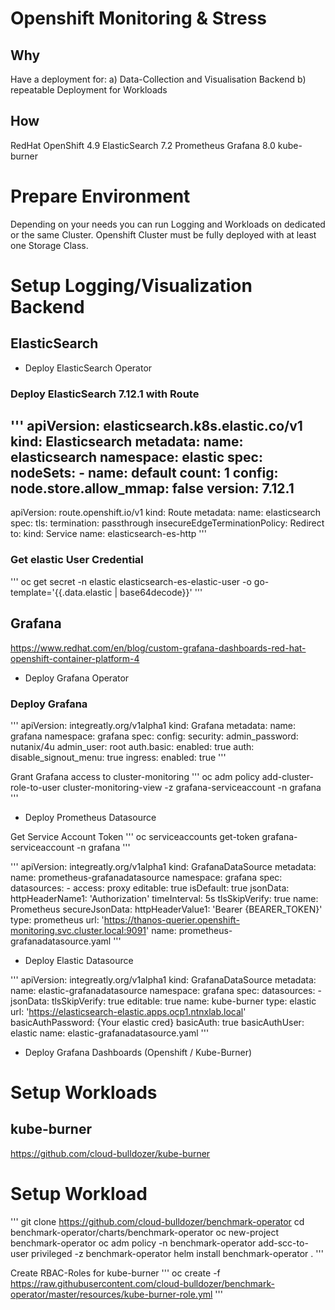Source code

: # Openshift Monitoring & Stress

## Why
Have a deployment for:
a) Data-Collection and Visualisation Backend
b) repeatable Deployment for Workloads

## How
RedHat OpenShift 4.9
ElasticSearch 7.2
Prometheus
Grafana 8.0
kube-burner

# Prepare Environment
Depending on your needs you can run Logging and Workloads on dedicated or the same Cluster.
Openshift Cluster must be fully deployed with at least one Storage Class.


# Setup Logging/Visualization Backend

## ElasticSearch
- Deploy ElasticSearch Operator
### Deploy ElasticSearch 7.12.1 with Route
'''
apiVersion: elasticsearch.k8s.elastic.co/v1
kind: Elasticsearch
metadata:
  name: elasticsearch
  namespace: elastic
spec:
  nodeSets:
    - name: default
      count: 1
      config:
        node.store.allow_mmap: false
  version: 7.12.1
---
apiVersion: route.openshift.io/v1
kind: Route
metadata:
  name: elasticsearch
spec:
  tls:
    termination: passthrough
    insecureEdgeTerminationPolicy: Redirect
  to:
    kind: Service
    name: elasticsearch-es-http
'''
### Get elastic User Credential
'''
oc get secret -n elastic elasticsearch-es-elastic-user  -o go-template='{{.data.elastic | base64decode}}'
'''
## Grafana


https://www.redhat.com/en/blog/custom-grafana-dashboards-red-hat-openshift-container-platform-4


- Deploy Grafana Operator
### Deploy Grafana
'''
apiVersion: integreatly.org/v1alpha1
kind: Grafana
metadata:
  name: grafana
  namespace: grafana
spec:
  config:
    security:
      admin_password: nutanix/4u
      admin_user: root
    auth.basic:
      enabled: true
    auth:
      disable_signout_menu: true
  ingress:
    enabled: true
'''

Grant Grafana access to cluster-monitoring
'''
oc adm policy add-cluster-role-to-user cluster-monitoring-view -z grafana-serviceaccount -n grafana
'''

- Deploy Prometheus Datasource

Get Service Account Token
'''
oc serviceaccounts get-token grafana-serviceaccount -n grafana
'''

'''
apiVersion: integreatly.org/v1alpha1
kind: GrafanaDataSource
metadata:
  name: prometheus-grafanadatasource
  namespace: grafana
spec:
  datasources:
    - access: proxy
      editable: true
      isDefault: true
      jsonData:
        httpHeaderName1: 'Authorization'
        timeInterval: 5s
        tlsSkipVerify: true
      name: Prometheus
      secureJsonData:
        httpHeaderValue1: 'Bearer {BEARER_TOKEN}'
      type: prometheus
      url: 'https://thanos-querier.openshift-monitoring.svc.cluster.local:9091'
  name: prometheus-grafanadatasource.yaml
'''

- Deploy Elastic Datasource


'''
apiVersion: integreatly.org/v1alpha1
kind: GrafanaDataSource
metadata:
  name: elastic-grafanadatasource
  namespace: grafana
spec:
  datasources:
    - jsonData:
        tlsSkipVerify: true
      editable: true
      name: kube-burner
      type: elastic
      url: 'https://elasticsearch-elastic.apps.ocp1.ntnxlab.local'
      basicAuthPassword: {Your elastic cred}
      basicAuth: true
      basicAuthUser: elastic
  name: elastic-grafanadatasource.yaml
'''  
- Deploy Grafana Dashboards (Openshift / Kube-Burner)

# Setup Workloads
## kube-burner
https://github.com/cloud-bulldozer/kube-burner


# Setup Workload

'''
git clone https://github.com/cloud-bulldozer/benchmark-operator
cd benchmark-operator/charts/benchmark-operator
oc new-project benchmark-operator
oc adm policy -n benchmark-operator add-scc-to-user privileged -z benchmark-operator
helm install benchmark-operator .
'''

Create RBAC-Roles for kube-burner
'''
oc create -f https://raw.githubusercontent.com/cloud-bulldozer/benchmark-operator/master/resources/kube-burner-role.yml
'''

━━━━━━━━━━━━━━━━━━━━

• _Problem requirements_: Please print the listing above again word for word, without its pictures.

• _Answer for the task_:
Source code

: # Openshift Monitoring & Stress

## Why
Have a deployment for:
a) Data-Collection and Visualisation Backend
b) repeatable Deployment for Workloads

## How
RedHat OpenShift 4.9
ElasticSearch 7.2
Prometheus
Grafana 8.0
kube-burner

# Prepare Environment
Depending on your needs you can run Logging and Workloads on dedicated or the same Cluster.
Openshift Cluster must be fully deployed with at least one Storage Class.


# Setup Logging/Visualization Backend

## ElasticSearch
- Deploy ElasticSearch Operator
### Deploy ElasticSearch 7.12.1 with Route
'''
apiVersion: elasticsearch.k8s.elastic.co/v1
kind: Elasticsearch
metadata:
  name: elasticsearch
  namespace: elastic
spec:
  nodeSets:
    - name: default
      count: 1
      config:
        node.store.allow_mmap: false
  version: 7.12.1
---
apiVersion: route.openshift.io/v1
kind: Route
metadata:
  name: elasticsearch
spec:
  tls:
    termination: passthrough
    insecureEdgeTerminationPolicy: Redirect
  to:
    kind: Service
    name: elasticsearch-es-http
'''
### Get elastic User Credential
'''
oc get secret -n elastic elasticsearch-es-elastic-user  -o go-template='{{.data.elastic | base64decode}}'
'''
## Grafana


https://www.redhat.com/en/blog/custom-grafana-dashboards-red-hat-openshift-container-platform-4


- Deploy Grafana Operator
### Deploy Grafana
'''
apiVersion: integreatly.org/v1alpha1
kind: Grafana
metadata:
  name: grafana
  namespace: grafana
spec:
  config:
    security:
      admin_password: nutanix/4u
      admin_user: root
    auth.basic:
      enabled: true
    auth:
      disable_signout_menu: true
  ingress:
    enabled: true
'''

Grant Grafana access to cluster-monitoring
'''
oc adm policy add-cluster-role-to-user cluster-monitoring-view -z grafana-serviceaccount -n grafana
'''

- Deploy Prometheus Datasource

Get Service Account Token
'''
oc serviceaccounts get-token grafana-serviceaccount -n grafana
'''

'''
apiVersion: integreatly.org/v1alpha1
kind: GrafanaDataSource
metadata:
  name: prometheus-grafanadatasource
  namespace: grafana
spec:
  datasources:
    - access: proxy
      editable: true
      isDefault: true
      jsonData:
        httpHeaderName1: 'Authorization'
        timeInterval: 5s
        tlsSkipVerify: true
      name: Prometheus
      secureJsonData:
        httpHeaderValue1: 'Bearer {BEARER_TOKEN}'
      type: prometheus
      url: 'https://thanos-querier.openshift-monitoring.svc.cluster.local:9091'
  name: prometheus-grafanadatasource.yaml
'''

- Deploy Elastic Datasource


'''
apiVersion: integreatly.org/v1alpha1
kind: GrafanaDataSource
metadata:
  name: elastic-grafanadatasource
  namespace: grafana
spec:
  datasources:
    - jsonData:
        tlsSkipVerify: true
      editable: true
      name: kube-burner
      type: elastic
      url: 'https://elasticsearch-elastic.apps.ocp1.ntnxlab.local'
      basicAuthPassword: {Your elastic cred}
      basicAuth: true
      basicAuthUser: elastic
  name: elastic-grafanadatasource.yaml
'''  
- Deploy Grafana Dashboards (Openshift / Kube-Burner)

# Setup Workloads
## kube-burner
https://github.com/cloud-bulldozer/kube-burner


# Setup Workload

'''
git clone https://github.com/cloud-bulldozer/benchmark-operator
cd benchmark-operator/charts/benchmark-operator
oc new-project benchmark-operator
oc adm policy -n benchmark-operator add-scc-to-user privileged -z benchmark-operator
helm install benchmark-operator .
'''

Create RBAC-Roles for kube-burner
'''
oc create -f https://raw.githubusercontent.com/cloud-bulldozer/benchmark-operator/master/resources/kube-burner-role.yml
'''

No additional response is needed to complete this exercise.